- WHAT TO PRODUCE: Only one thing is required: the number of lines in the entries below that contain "begin".

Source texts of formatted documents
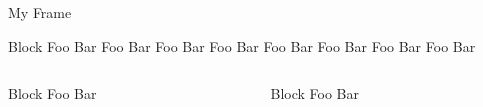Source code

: \documentclass{beamer}
\begin{document}
\begin{frame}{My Frame}
    \begin{block}{Block}
        Foo Bar  Foo Bar  Foo Bar  Foo Bar  Foo Bar  Foo Bar  Foo Bar  Foo Bar 
    \end{block}

    \begin{columns}[totalwidth=1.02\textwidth]
        \begin{column}{.47\textwidth}
            \begin{exampleblock}{Block}
            Foo Bar
            \end{exampleblock}
        \end{column}
        \begin{column}{.47\textwidth}
            \begin{block}{Block}
              Foo Bar
            \end{block} 
        \end{column}
    \end{columns}

\end{frame}
\end{document}
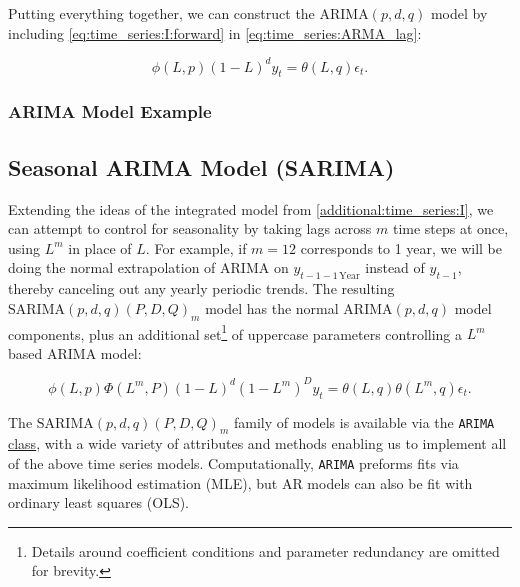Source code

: Putting everything together, we can construct the $\text{ARIMA}\left(p,d,q\right)$ model
by including \cref{eq:time_series:I:forward} in \cref{eq:time_series:ARMA_lag}:

\begin{equation}\label{eq:time_series:ARIMA}
\phi\left(L,p\right) \left(1-L\right)^{d} y_{t} = \theta\left(L,q\right) \epsilon_{t}.
\end{equation}

\subsubsection{ARIMA Model Example}
\label{additional:time_series:ARIMA:ex}


\subsection{Seasonal ARIMA Model (SARIMA)}
\label{additional:time_series:SARIMA}

Extending the ideas of the integrated model from \cref{additional:time_series:I},
we can attempt to control for seasonality by
taking lags across $m$ time steps at once, \ie using $L^{m}$ in place of $L$.
For example, if $m=12$ corresponds to 1 year,
we will be doing the normal extrapolation of ARIMA on $y_{t-1-1\,\text{Year}}$ instead of $y_{t-1}$,
thereby canceling out any yearly periodic trends.
The resulting $\text{SARIMA}\left(p,d,q\right)\left(P,D,Q\right)_{m}$ model
has the normal $\text{ARIMA}\left(p,d,q\right)$ model components,
plus an additional set\footnote{Details around
coefficient conditions and parameter redundancy are omitted for brevity.} of uppercase parameters
controlling a $L^{m}$ based ARIMA model:

\begin{equation}\label{eq:time_series:SARMA}
\phi\left(L,p\right) \Phi\left(L^{m},P\right) \left(1-L\right)^{d} \left(1-L^{m}\right)^{D} y_{t} = \theta\left(L,q\right) \theta\left(L^{m},q\right) \epsilon_{t}.
\end{equation}

The $\text{SARIMA}\left(p,d,q\right)\left(P,D,Q\right)_{m}$ family of models
is available via the \texttt{ARIMA}
\href{https://www.statsmodels.org/stable/generated/statsmodels.tsa.arima.model.ARIMA.html}{class},
with a wide variety of attributes and methods
enabling us to implement all of the above time series models.
Computationally, \texttt{ARIMA} preforms fits via maximum likelihood estimation (MLE),
but AR models can also be fit with ordinary least squares (OLS).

- SOLUTION TO THIS TASK: 10